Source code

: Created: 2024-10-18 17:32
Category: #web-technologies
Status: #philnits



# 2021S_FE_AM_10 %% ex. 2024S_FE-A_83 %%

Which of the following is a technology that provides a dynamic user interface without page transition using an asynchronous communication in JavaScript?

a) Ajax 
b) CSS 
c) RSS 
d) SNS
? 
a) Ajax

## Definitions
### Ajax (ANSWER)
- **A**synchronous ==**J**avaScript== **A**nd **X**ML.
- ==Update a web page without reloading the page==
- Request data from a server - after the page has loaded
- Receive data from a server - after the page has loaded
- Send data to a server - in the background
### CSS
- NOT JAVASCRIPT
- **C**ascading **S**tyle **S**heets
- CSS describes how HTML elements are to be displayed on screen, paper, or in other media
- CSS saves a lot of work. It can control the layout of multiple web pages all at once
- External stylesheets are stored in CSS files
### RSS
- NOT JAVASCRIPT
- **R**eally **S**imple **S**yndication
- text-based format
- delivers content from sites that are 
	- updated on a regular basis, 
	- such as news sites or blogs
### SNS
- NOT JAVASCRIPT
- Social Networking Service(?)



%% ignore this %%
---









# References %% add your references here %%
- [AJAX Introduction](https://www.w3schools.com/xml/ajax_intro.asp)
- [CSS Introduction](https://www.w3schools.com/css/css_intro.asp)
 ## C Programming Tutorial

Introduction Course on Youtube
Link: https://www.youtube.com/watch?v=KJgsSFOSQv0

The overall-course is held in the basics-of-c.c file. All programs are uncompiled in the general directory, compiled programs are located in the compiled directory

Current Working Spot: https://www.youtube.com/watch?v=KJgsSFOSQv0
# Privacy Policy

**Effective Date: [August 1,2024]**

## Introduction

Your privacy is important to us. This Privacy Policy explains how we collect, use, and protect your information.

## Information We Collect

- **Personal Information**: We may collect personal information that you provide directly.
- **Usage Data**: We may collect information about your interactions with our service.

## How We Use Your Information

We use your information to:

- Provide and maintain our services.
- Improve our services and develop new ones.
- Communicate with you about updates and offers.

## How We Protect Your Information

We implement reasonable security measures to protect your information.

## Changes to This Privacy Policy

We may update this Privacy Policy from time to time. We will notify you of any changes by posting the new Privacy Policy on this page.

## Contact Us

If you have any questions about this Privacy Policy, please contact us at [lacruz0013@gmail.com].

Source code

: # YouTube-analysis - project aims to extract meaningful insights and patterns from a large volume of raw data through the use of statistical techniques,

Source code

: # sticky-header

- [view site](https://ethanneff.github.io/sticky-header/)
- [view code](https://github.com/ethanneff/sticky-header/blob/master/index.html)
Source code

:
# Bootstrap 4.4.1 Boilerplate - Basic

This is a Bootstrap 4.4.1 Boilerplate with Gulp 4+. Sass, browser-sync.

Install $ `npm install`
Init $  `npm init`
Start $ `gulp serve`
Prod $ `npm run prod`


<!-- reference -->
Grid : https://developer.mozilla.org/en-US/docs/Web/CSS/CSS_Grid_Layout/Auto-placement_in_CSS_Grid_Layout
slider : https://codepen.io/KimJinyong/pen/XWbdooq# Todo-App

▶ _DESCRIPTION OF THE TASK_: Reproduce each line of the records in which the word "loaded" appears.

▶ _RESPONSE BELOW_:
- Request data from a server - after the page has loaded
- Receive data from a server - after the page has loaded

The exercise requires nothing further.